“È stata la mano di Dio” di Paolo Sorrentino è il film che l’Italia ha designato oggi per la corsa alla selezione per l’Oscar per il miglior film internazionale. La pellicola ispirata alla storia del supercampione di calcio Diego Armando Maradona ha già vinto a Venezia 78 il Gran premio della giuria ed è ancora inedita in sala: uscirà infatti al cinema il 24 novembre e poi su Netflix il 15 dicembre 2021. Adesso si attende di scoprire se entrerà nella shortlist delle candidature il prossimo 21 dicembre. “È il mio film più importante e doloroso e sono felice che tutto questo dolore oggi sia approdato alla gioia”, ha commentato il regista.
Ecco la nostra recensione dopo averlo visto in anteprima al Festival di Venezia:
È stata la mano di Dio è il velato, autentico, commovente (e a tratti clamorosamente divertente) quasi biopic che obiettivamente non t’aspetti. Dopo tanto menare con mestizia il can per l’aia dell’universo mondo, ecco l’episodio personale, l’adolescenza vissuta in prima persona sconvolta da un trauma familiare, come dall’arrivo di Maradona al Napoli. Una dimensione del racconto e dello scorrere del tempo che sembra calzare come un guanto al regista napoletano di ritorno sul set del capoluogo partenopeo dopo tanta grande bellezza romana (a proposito, nel film si dice: “Solo gli stronzi (inteso come cineasti/artisti ndr) vanno a Roma”).

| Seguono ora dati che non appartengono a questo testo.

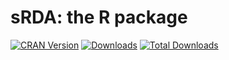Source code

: 
sRDA: the R package
========================

[![CRAN Version](https://www.r-pkg.org/badges/version/sRDA)](https://CRAN.R-project.org/package=sRDA) [![Downloads](https://cranlogs.r-pkg.org/badges/sRDA)](https://CRAN.R-project.org/package=sRDA) [![Total Downloads](https://cranlogs.r-pkg.org/badges/grand-total/sRDA?color=orange)](https://CRAN.R-project.org/package=sRDA)
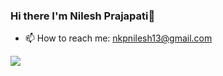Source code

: ### Hi there I'm Nilesh Prajapati👋

- 📫 How to reach me: nkpnilesh13@gmail.com

<img src = "https://github-readme-stats.vercel.app/api?username=nilesh133&&show_icons=true&title_color=1e90ff&icon_color=1e90ff&text_color=daf7dc&bg_color=000">
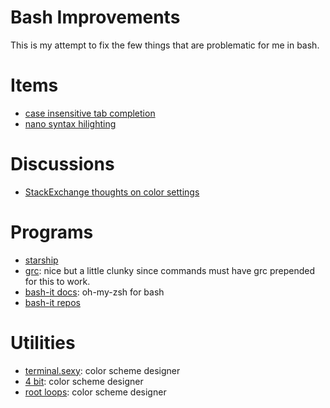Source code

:# Bash Improvements

This is my attempt to fix the few things that are problematic for me in bash.

# Items
- [case insensitive tab completion](https://askubuntu.com/questions/87061/can-i-make-tab-auto-completion-case-insensitive-in-bash)
- [nano syntax hilighting](https://askubuntu.com/questions/90013/how-do-i-enable-syntax-highlighting-in-nano)

# Discussions
- [StackExchange thoughts on color settings](https://unix.stackexchange.com/questions/148/colorizing-your-terminal-and-shell-environment)

# Programs
- [starship](https://www.youtube.com/redirect?event=video_description&redir_token=QUFFLUhqbW9XbUVucng0WEpqWXkyMUN1eURnWWpLQ0kzQXxBQ3Jtc0trbE9xbUxNYWxxWGlSeWVYaXRENGkwZGdfOTBPVmFzZ3ZkYnBaZEpIdzJ6RVVEWjRZSlF1T1FUbTNWSmJVc3RvQ0VRbWtybnFpcXVGX3JsdUJWbzBOZjJvYUhFWDFINHkyUmlaOV8yUm1mc01NRFY2MA&q=https%3A%2F%2Fstarship.rs%2F&v=G7aWxK4395Y)
- [grc](https://github.com/garabik/grc): nice but a little clunky since commands must have grc prepended for this to work.
- [bash-it docs](https://bash-it.readthedocs.io/en/latest/): oh-my-zsh for bash
- [bash-it repos](https://github.com/Bash-it/)

# Utilities
- [terminal.sexy](https://terminal.sexy/): color scheme designer
- [4 bit](https://ciembor.github.io/4bit/): color scheme designer
- [root loops](https://rootloops.sh/): color scheme designer

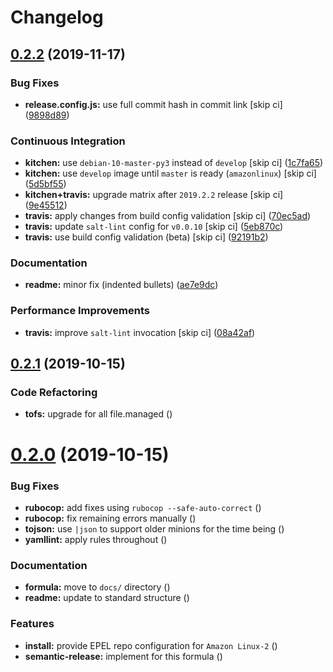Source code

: # Changelog

## [0.2.2](https://github.com/saltstack-formulas/strongswan-formula/compare/v0.2.1...v0.2.2) (2019-11-17)


### Bug Fixes

* **release.config.js:** use full commit hash in commit link [skip ci] ([9898d89](https://github.com/saltstack-formulas/strongswan-formula/commit/9898d899dc450381baa46929bb9745b997ecd359))


### Continuous Integration

* **kitchen:** use `debian-10-master-py3` instead of `develop` [skip ci] ([1c7fa65](https://github.com/saltstack-formulas/strongswan-formula/commit/1c7fa65d4a9a88544f93b97f0137a6dd67d33980))
* **kitchen:** use `develop` image until `master` is ready (`amazonlinux`) [skip ci] ([5d5bf55](https://github.com/saltstack-formulas/strongswan-formula/commit/5d5bf55d63d8a99dbe0afb7ca75ef170a39ee015))
* **kitchen+travis:** upgrade matrix after `2019.2.2` release [skip ci] ([9e45512](https://github.com/saltstack-formulas/strongswan-formula/commit/9e45512264b779bcab1024bb4023f102538c6fd0))
* **travis:** apply changes from build config validation [skip ci] ([70ec5ad](https://github.com/saltstack-formulas/strongswan-formula/commit/70ec5ad20c0316988cf30493e69582c5557762be))
* **travis:** update `salt-lint` config for `v0.0.10` [skip ci] ([5eb870c](https://github.com/saltstack-formulas/strongswan-formula/commit/5eb870c3cf6503a708e3bde6dfe0ef12a18dd40a))
* **travis:** use build config validation (beta) [skip ci] ([92191b2](https://github.com/saltstack-formulas/strongswan-formula/commit/92191b26449890c46439512101a962acca336bb0))


### Documentation

* **readme:** minor fix (indented bullets) ([ae7e9dc](https://github.com/saltstack-formulas/strongswan-formula/commit/ae7e9dceedd2d23523aa39ceee2ebbbf11bbc84d))


### Performance Improvements

* **travis:** improve `salt-lint` invocation [skip ci] ([08a42af](https://github.com/saltstack-formulas/strongswan-formula/commit/08a42af1428a2c4e4b11250b308846d5392d95b1))

## [0.2.1](https://github.com/saltstack-formulas/strongswan-formula/compare/v0.2.0...v0.2.1) (2019-10-15)


### Code Refactoring

* **tofs:** upgrade for all file.managed ([](https://github.com/saltstack-formulas/strongswan-formula/commit/522aa77))

# [0.2.0](https://github.com/saltstack-formulas/strongswan-formula/compare/v0.1.0...v0.2.0) (2019-10-15)


### Bug Fixes

* **rubocop:** add fixes using `rubocop --safe-auto-correct` ([](https://github.com/saltstack-formulas/strongswan-formula/commit/46ef5fa))
* **rubocop:** fix remaining errors manually ([](https://github.com/saltstack-formulas/strongswan-formula/commit/84a9ff0))
* **tojson:** use `|json` to support older minions for the time being ([](https://github.com/saltstack-formulas/strongswan-formula/commit/4bf828e))
* **yamllint:** apply rules throughout ([](https://github.com/saltstack-formulas/strongswan-formula/commit/b18c008))


### Documentation

* **formula:** move to `docs/` directory ([](https://github.com/saltstack-formulas/strongswan-formula/commit/641d73c))
* **readme:** update to standard structure ([](https://github.com/saltstack-formulas/strongswan-formula/commit/038660c))


### Features

* **install:** provide EPEL repo configuration for `Amazon Linux-2` ([](https://github.com/saltstack-formulas/strongswan-formula/commit/be7b55e))
* **semantic-release:** implement for this formula ([](https://github.com/saltstack-formulas/strongswan-formula/commit/63428a6))
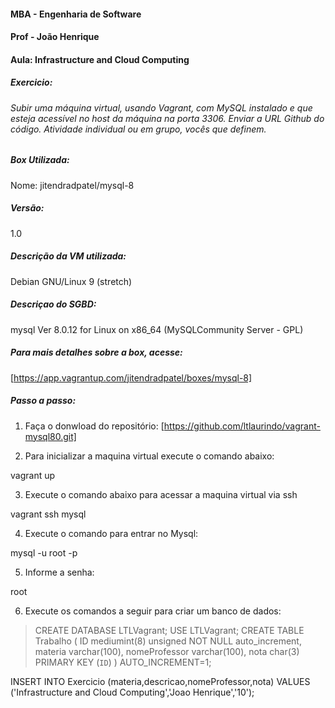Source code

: #### MBA - Engenharia de Software
#### Prof - João Henrique 
#### Aula: Infrastructure and Cloud Computing

##### Exercicio:
###### Subir uma máquina virtual, usando Vagrant, com MySQL instalado e que esteja acessível no host da máquina na porta 3306. Enviar a URL Github do código. Atividade individual ou em grupo, vocês que definem.

 ##### **Box Utilizada:**
Nome: jitendradpatel/mysql-8

 ##### **Versão:** 
 1.0

 ##### **Descrição da VM utilizada:** 
Debian GNU/Linux 9 (stretch)

 ##### **Descriçao do SGBD:**
mysql  Ver 8.0.12 for Linux on x86_64 (MySQLCommunity Server - GPL)

 ##### **Para mais detalhes sobre a box, acesse:**
[https://app.vagrantup.com/jitendradpatel/boxes/mysql-8]

 ##### **Passo a passo:**
 
1. Faça o donwload do repositório: [https://github.com/ltlaurindo/vagrant-mysql80.git]


2. Para inicializar a maquina virtual execute o comando abaixo:
<p> vagrant up </p>

3. Execute o comando abaixo para acessar a maquina virtual via ssh
<p> vagrant ssh mysql </p>

4. Execute o comando para entrar  no Mysql:
<p> mysql -u root -p </p>

5. Informe a senha:
<p> root </p>
 
6. Execute os comandos a seguir para criar um banco de dados:


> CREATE DATABASE LTLVagrant;
USE LTLVagrant;
CREATE TABLE Trabalho (
  ID mediumint(8) unsigned NOT NULL auto_increment, 
 materia varchar(100),
  nomeProfessor varchar(100),
  nota char(3)
  PRIMARY KEY (`ID`) 
 ) AUTO_INCREMENT=1; 


INSERT INTO Exercicio (materia,descricao,nomeProfessor,nota) VALUES ('Infrastructure and Cloud Computing','Joao Henrique','10');


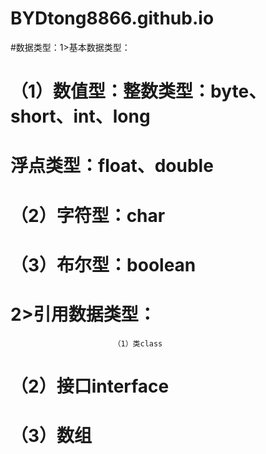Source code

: # BYDtong8866.github.io

#数据类型：1>基本数据类型：
#                          （1）数值型：整数类型：byte、short、int、long
#                                       浮点类型：float、double
#                          （2）字符型：char
#                          （3）布尔型：boolean
#          2>引用数据类型：
                           （1）类class
#                          （2）接口interface
#                          （3）数组

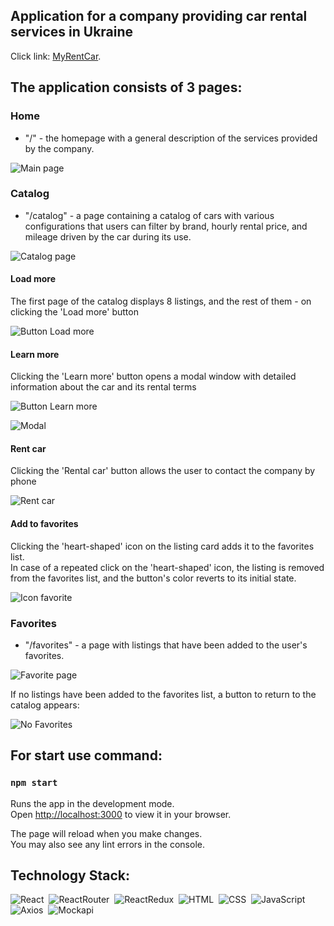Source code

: ## Application for a company providing car rental services in Ukraine

Click link: [MyRentCar](https://samokhvalova-nata.github.io/my-rent-car/).

## The application consists of 3 pages:

### Home

- "/" - the homepage with a general description of the services provided by the company.

![Main page](/assets/images/main.png)

### Catalog

- "/catalog" - a page containing a catalog of cars with various configurations that users can filter by brand, hourly rental price, and mileage driven by the car during its use.

![Catalog page](/assets/images/catalog_filter.png)

#### Load more

The first page of the catalog displays 8 listings, and the rest of them - on clicking the 'Load more' button

![Button Load more](/assets/images/catalog_pagination.png)

#### Learn more

Clicking the 'Learn more' button opens a modal window with detailed information about the car and its rental terms

![Button Learn more](/assets/images/learn_more.png)

![Modal](/assets/images/car_info.png)

#### Rent car

Clicking the 'Rental car' button allows the user to contact the company by phone

![Rent car](/assets/images/call_for_rent.png)

#### Add to favorites

Clicking the 'heart-shaped' icon on the listing card adds it to the favorites list.\
In case of a repeated click on the 'heart-shaped' icon, the listing is removed from the favorites list, and the button's color reverts to its initial state.

![Icon favorite](/assets/images/add_to_favorites.png)

### Favorites

- "/favorites" - a page with listings that have been added to the user's favorites.

![Favorite page](/assets/images/favotites.png)

If no listings have been added to the favorites list, a button to return to the catalog appears:

![No Favorites](/assets/images/no_favotites.png)

## For start use command:

### `npm start`

Runs the app in the development mode.\
Open [http://localhost:3000](http://localhost:3000) to view it in your browser.

The page will reload when you make changes.\
You may also see any lint errors in the console.

## Technology Stack:

![React](https://img.shields.io/badge/-React-05122A?style=flat&logo=react)&nbsp;
![ReactRouter](https://img.shields.io/badge/-ReactRouter-05122A?style=flat&logo=ReactRouter)&nbsp;
![ReactRedux](https://img.shields.io/badge/-ReactRedux-05122A?style=flat&logo=React)&nbsp;
![HTML](https://img.shields.io/badge/-HTML-05122A?style=flat&logo=HTML5)&nbsp;
![CSS](https://img.shields.io/badge/-CSS-05122A?style=flat&logo=CSS3&logoColor=1572B6)&nbsp;
![JavaScript](https://img.shields.io/badge/-JavaScript-05122A?style=flat&logo=javascript)&nbsp;
![Axios](https://img.shields.io/badge/-Axios-05122A?style=flat&logo=Axios)&nbsp;
![Mockapi](https://img.shields.io/badge/-Mockapi-05122A?style=flat&logo=Mockapi)&nbsp;
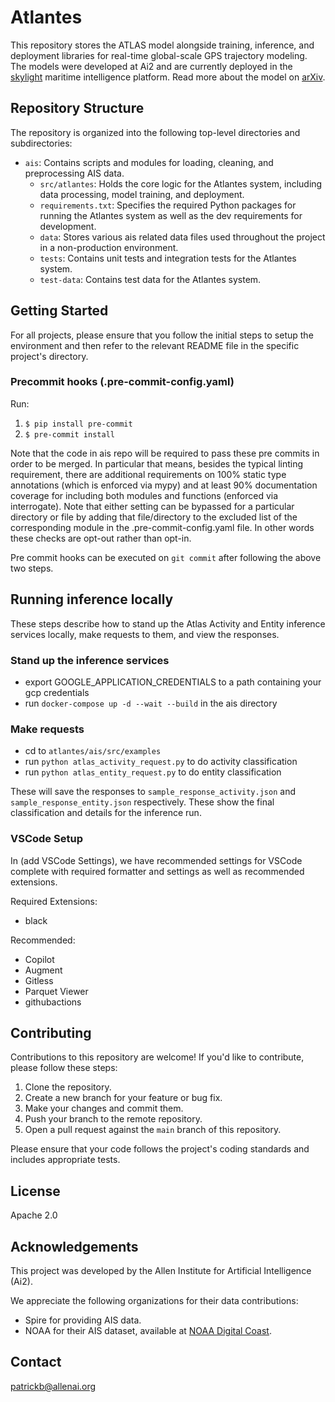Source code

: 

# Atlantes


This repository stores the ATLAS model alongside training, inference, and deployment libraries for real-time global-scale GPS trajectory modeling. The models were developed at Ai2 and are currently deployed in the [skylight](https://www.skylight.global/) maritime intelligence platform. Read more about the model on [arXiv](https://arxiv.org/abs/2504.19036v1).

## Repository Structure

The repository is organized into the following top-level directories and subdirectories:


- `ais`: Contains scripts and modules for loading, cleaning, and preprocessing AIS data.
    - `src/atlantes`: Holds the core logic for the Atlantes system, including data processing, model training, and deployment.
    - `requirements.txt`: Specifies the required Python packages for running the Atlantes system as well as the dev requirements for development.
    - `data`: Stores various ais related data files used throughout the project in a non-production environment.
    - `tests`: Contains unit tests and integration tests for the Atlantes system.
    - `test-data`: Contains test data for the Atlantes system.


## Getting Started
For all projects, please ensure that you follow the initial steps to setup the environment and then refer to the relevant README file in the specific project's directory.
### Precommit hooks (.pre-commit-config.yaml)

Run:

1.  `$ pip install pre-commit`
2.  `$ pre-commit install`

Note that the code in ais repo will be required to pass these pre commits in order to be merged. In particular that means, besides the typical linting requirement, there are additional requirements on 100% static type annotations (which is enforced via mypy) and at least 90% documentation coverage for including both modules and functions (enforced via interrogate). Note that either setting can be bypassed for a particular directory or file by adding that file/directory to the excluded list of the corresponding module in the .pre-commit-config.yaml file. In other words these checks are opt-out rather than opt-in.

Pre commit hooks can be executed on `git commit` after following the above two steps.

## Running inference locally

These steps describe how to stand up the Atlas Activity and Entity inference services locally, make requests to them,
and view the responses.

### Stand up the inference services
* export GOOGLE_APPLICATION_CREDENTIALS to a path containing your gcp credentials
* run `docker-compose up -d --wait --build` in the ais directory

### Make requests
* cd to `atlantes/ais/src/examples`
* run `python atlas_activity_request.py` to do activity classification
* run `python atlas_entity_request.py` to do entity classification

These will save the responses to `sample_response_activity.json` and `sample_response_entity.json` respectively.
These show the final classification and details for the inference run.

### VSCode Setup

In (add VSCode Settings), we have recommended settings for VSCode complete with required formatter and settings as well as recommended extensions.

Required Extensions:
- black


Recommended:
- Copilot
- Augment
- Gitless
- Parquet Viewer
- githubactions

## Contributing

Contributions to this repository are welcome! If you'd like to contribute, please follow these steps:

1. Clone the repository.
2. Create a new branch for your feature or bug fix.
3. Make your changes and commit them.
4. Push your branch to the remote repository.
5. Open a pull request against the `main` branch of this repository.

Please ensure that your code follows the project's coding standards and includes appropriate tests.

## License

Apache 2.0

## Acknowledgements

This project was developed by the Allen Institute for Artificial Intelligence (Ai2).

We appreciate the following organizations for their data contributions:

- Spire for providing AIS data.
- NOAA for their AIS dataset, available at [NOAA Digital Coast](https://coast.noaa.gov/digitalcoast/tools/ais.html).

## Contact
patrickb@allenai.org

Sorrentino fa mangiare la foglia. Sono il solito, o forse no. Subito il racconto della famiglia Schisa è puro realismo della propria memoria. Immaginario creativo comunque sopra le righe, sovrabbondante, sproporzionatamente carnoso, felliniano nell’anima e nelle forme (e Federico pure si sente durante un provino). Un’ora di rievocazione anni ottanta tutta marittima dove pulsano con una credibilità e un decoro verista inaudito il walkman e le sue musicassette (al muro ci sono anche i ripiani di legno a reggerle), il telefono fisso (e gli scherzi telefonici – ma chi li fa più oggi?), un cazzo disegnato sommariamente sui muri (pardon sullo specchio dell’ascensore), la casetta (e la neve) a Roccaraso come status symbol. La prima parte di È stata la mano di Dio è visivamente travolgente, mozza il fiato per ritmo e determinazione narrativa, per sorrentinismo stilistico appena accennato, trattenuto, e per l’esposizione naturale della sincera spensieratezza di quegli anni sovrapposti ad un solare coming of age. Di Maradona in fondo ce n’è pochetto. O meglio: il giusto. Soprattutto con la fantomatica partita Argentina-Inghilterra e la mano malandrina. Perché a Sorrentino interessa fare per una volta, cinematograficamente, l’Hitchcock.
Ed è come se nascondesse subito la “bomba” sotto il tavolo della storia per poi tessere una suspense continua, tragica ma irresistibile, un’attesa della disgrazia terrena palpabile ed evocata di continuo sia sentimentalmente (l’amante di papà che strazia mamma) che creativamente (lo spavento per l’orso). Insomma qualcosa di formalmente perfetto anche senza carrellate che si perdono nelle correnti d’aria del golfo. Infine l’ultimo terzo di film diventa più sottile, schiacciato, stretto all’interno della solitudine comunque creativa di Fabietto che cerca di capire presto cosa ne sarà di lui da poco più che 18enne. Brulicanti i piccoli intarsi dello svezzamento rapido (il rapporto con la baronessa, il dialogo con la zia, l’amicizia proibita con il ragazzo contrabbandiere di sigarette), ma è forse solo la presenza, anzi l’esplosione del regista Antonio Capuano (non quello vero, che comunque è stato al gioco prestando il proprio nome) con i suoi incessanti, urlati, furiosi consigli di vita (artistica) che Sorrentino fa tornare completamente in carreggiata il Fabietto/Paolo (futuro regista?) e l’intero È stata la mano di Dio. Finale da lucciconi agli occhi con un’inquadratura in controluce oltre il vetro di un treno e Pino Daniele che canta la sua Napoli.